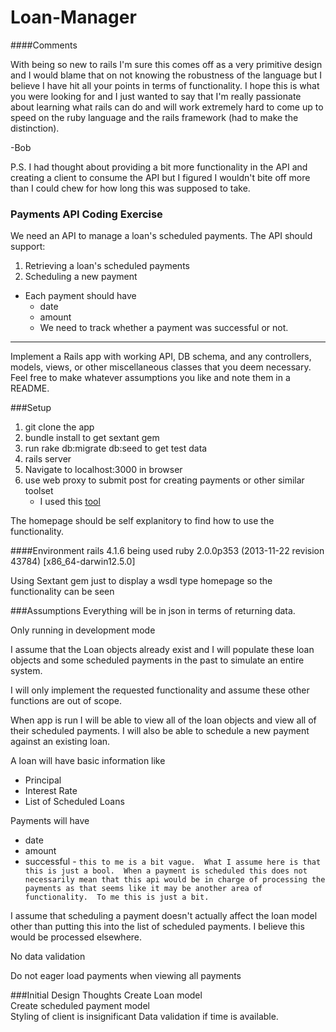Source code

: Loan-Manager
============

####Comments

With being so new to rails I'm sure this comes off as a very primitive design and I would blame that on not knowing the robustness of the language but I believe I have hit all your points in terms of functionality.  I hope this is what you were looking for and I just wanted to say that I'm really passionate about learning what rails can do and will work extremely hard to come up to speed on the ruby language and the rails framework (had to make the distinction).  

-Bob

P.S.  I had thought about providing a bit more functionality in the API and creating a client to consume the API but I figured I wouldn't bite off more than I could chew for how long this was supposed to take.

### Payments API Coding Exercise   

We need an API to manage a loan's scheduled payments.   The API should support:   

1. Retrieving a loan's scheduled payments  
2. Scheduling a new payment   

* Each payment should have  
  * date 
  * amount
  * We need to track whether a payment was successful or not.   

---

Implement a Rails app with working API, DB schema, and any controllers, models, views, or other miscellaneous classes that you deem necessary.  Feel free to make whatever assumptions you like and note them in a README. 

###Setup

1. git clone the app
2. bundle install to get sextant gem
3. run rake db:migrate db:seed to get test data
3. rails server
4. Navigate to localhost:3000 in browser 
5. use web proxy to submit post for creating payments or other similar toolset
   * I used this [tool](https://www.sprintapi.com/dhcs.html) 

The homepage should be self explanitory to find how to use the functionality.
   
####Environment
rails 4.1.6 being used
ruby 2.0.0p353 (2013-11-22 revision 43784) [x86_64-darwin12.5.0]

Using Sextant gem just to display a wsdl type homepage so the functionality can be seen
	
	
###Assumptions
Everything will be in json in terms of returning data.

Only running in development mode

I assume that the Loan objects already exist and I will populate these loan objects and some scheduled payments in the past to simulate an entire system.

I will only implement the requested functionality and assume these other functions are out of scope.

When app is run I will be able to view all of the loan objects and view all of their scheduled payments.  I will also be able to schedule a new payment against an existing loan.  

A loan will have basic information like 
* Principal
* Interest Rate
* List of Scheduled Loans

Payments will have
* date
* amount
* successful - ```this to me is a bit vague.  What I assume here is that this is just a bool.  When a payment is scheduled this does not necessarily mean that this api would be in charge of processing the payments as that seems like it may be another area of functionality.  To me this is just a bit.```

I assume that scheduling a payment doesn't actually affect the loan model other than putting this into the list of scheduled payments.  I believe this would be processed elsewhere.  

No data validation

Do not eager load payments when viewing all payments
	
###Initial Design Thoughts 
Create Loan model  
Create scheduled payment model  
Styling of client is insignificant
Data validation if time is available.

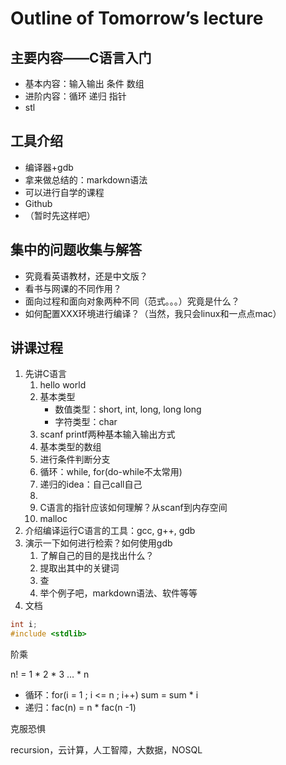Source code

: # Outline of Tomorrow’s lecture

## 主要内容——C语言入门

-   基本内容：输入输出 条件 数组
-   进阶内容：循环 递归 指针
-   stl

## 工具介绍

-   编译器+gdb
-   拿来做总结的：markdown语法
-   可以进行自学的课程
-   Github
-   （暂时先这样吧）

## 集中的问题收集与解答

-   究竟看英语教材，还是中文版？
-   看书与网课的不同作用？
-   面向过程和面向对象两种不同（范式。。。）究竟是什么？
-   如何配置XXX环境进行编译？（当然，我只会linux和一点点mac）

## 讲课过程

1.  先讲C语言
    1.  hello world
    2.  基本类型
        -   数值类型：short, int, long, long long
        -   字符类型：char
    3.  scanf printf两种基本输入输出方式
    4.  基本类型的数组
    5.  进行条件判断分支
    6.  循环：while, for(do-while不太常用)
    7.  递归的idea：自己call自己
    8.  
    9.  C语言的指针应该如何理解？从scanf到内存空间
    10.  malloc
2.  介绍编译运行C语言的工具：gcc, g++, gdb
3.  演示一下如何进行检索？如何使用gdb
    1.  了解自己的目的是找出什么？
    2.  提取出其中的关键词
    3.  查
    4.  举个例子吧，markdown语法、软件等等
4.  文档

```c++
int i;
#include <stdlib>

```



阶乘

n! = 1 * 2 * 3 … * n

-   循环：for(i = 1 ; i <= n ; i++) sum = sum * i
-   递归：fac(n) = n * fac(n -1)





克服恐惧

recursion，云计算，人工智障，大数据，NOSQL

INSTRUCTIONS FOR THE TASK =>
Only a number is expected here: how many lines of the records above contain "being".

EXERCISE RESPONSE =>
2